- WORK TO COMPLETE -
When a line below contains the string "semantics", show that line.

- INPUT DATA -
* * *

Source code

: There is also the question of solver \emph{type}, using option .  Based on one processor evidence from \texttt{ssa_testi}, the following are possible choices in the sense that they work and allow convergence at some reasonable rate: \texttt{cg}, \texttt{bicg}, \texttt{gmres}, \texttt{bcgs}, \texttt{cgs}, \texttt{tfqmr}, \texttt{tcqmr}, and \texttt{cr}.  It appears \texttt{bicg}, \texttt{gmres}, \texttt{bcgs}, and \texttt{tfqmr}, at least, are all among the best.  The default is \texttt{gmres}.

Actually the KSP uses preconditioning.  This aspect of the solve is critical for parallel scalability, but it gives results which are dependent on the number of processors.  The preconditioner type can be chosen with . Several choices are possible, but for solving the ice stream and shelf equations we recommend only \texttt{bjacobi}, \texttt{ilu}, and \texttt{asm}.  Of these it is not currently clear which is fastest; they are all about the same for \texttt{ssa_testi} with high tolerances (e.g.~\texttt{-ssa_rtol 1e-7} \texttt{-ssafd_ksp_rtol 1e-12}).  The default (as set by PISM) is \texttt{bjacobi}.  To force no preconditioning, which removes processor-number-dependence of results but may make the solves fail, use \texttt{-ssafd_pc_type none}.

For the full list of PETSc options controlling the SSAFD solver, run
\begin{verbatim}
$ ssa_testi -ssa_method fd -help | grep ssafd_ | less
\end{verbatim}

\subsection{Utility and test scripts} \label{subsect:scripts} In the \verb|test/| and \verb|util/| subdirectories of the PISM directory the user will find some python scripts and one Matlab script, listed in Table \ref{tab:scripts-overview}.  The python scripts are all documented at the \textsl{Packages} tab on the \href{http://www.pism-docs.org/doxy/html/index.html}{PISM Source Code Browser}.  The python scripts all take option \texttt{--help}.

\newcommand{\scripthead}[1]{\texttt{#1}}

* * *

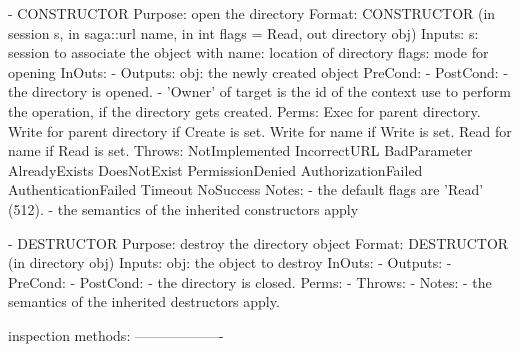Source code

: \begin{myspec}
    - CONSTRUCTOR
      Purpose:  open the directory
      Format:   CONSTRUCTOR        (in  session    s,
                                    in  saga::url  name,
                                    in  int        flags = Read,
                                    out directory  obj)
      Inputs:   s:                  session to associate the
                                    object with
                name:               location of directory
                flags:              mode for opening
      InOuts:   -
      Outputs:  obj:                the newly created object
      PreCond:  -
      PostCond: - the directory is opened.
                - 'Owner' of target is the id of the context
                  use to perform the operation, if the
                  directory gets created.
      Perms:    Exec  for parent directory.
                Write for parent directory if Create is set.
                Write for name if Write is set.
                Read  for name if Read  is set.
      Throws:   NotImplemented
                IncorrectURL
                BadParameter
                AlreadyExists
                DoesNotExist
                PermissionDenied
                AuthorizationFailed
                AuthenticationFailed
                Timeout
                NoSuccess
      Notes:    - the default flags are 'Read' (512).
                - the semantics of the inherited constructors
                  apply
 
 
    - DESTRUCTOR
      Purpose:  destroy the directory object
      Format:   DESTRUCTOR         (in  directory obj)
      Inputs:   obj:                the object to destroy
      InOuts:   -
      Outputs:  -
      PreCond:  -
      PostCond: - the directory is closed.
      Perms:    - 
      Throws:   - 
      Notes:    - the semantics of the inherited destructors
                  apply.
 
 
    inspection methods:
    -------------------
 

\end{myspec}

* * *

- RESPONSE -
                - the semantics of the inherited constructors
      Notes:    - the semantics of the inherited destructors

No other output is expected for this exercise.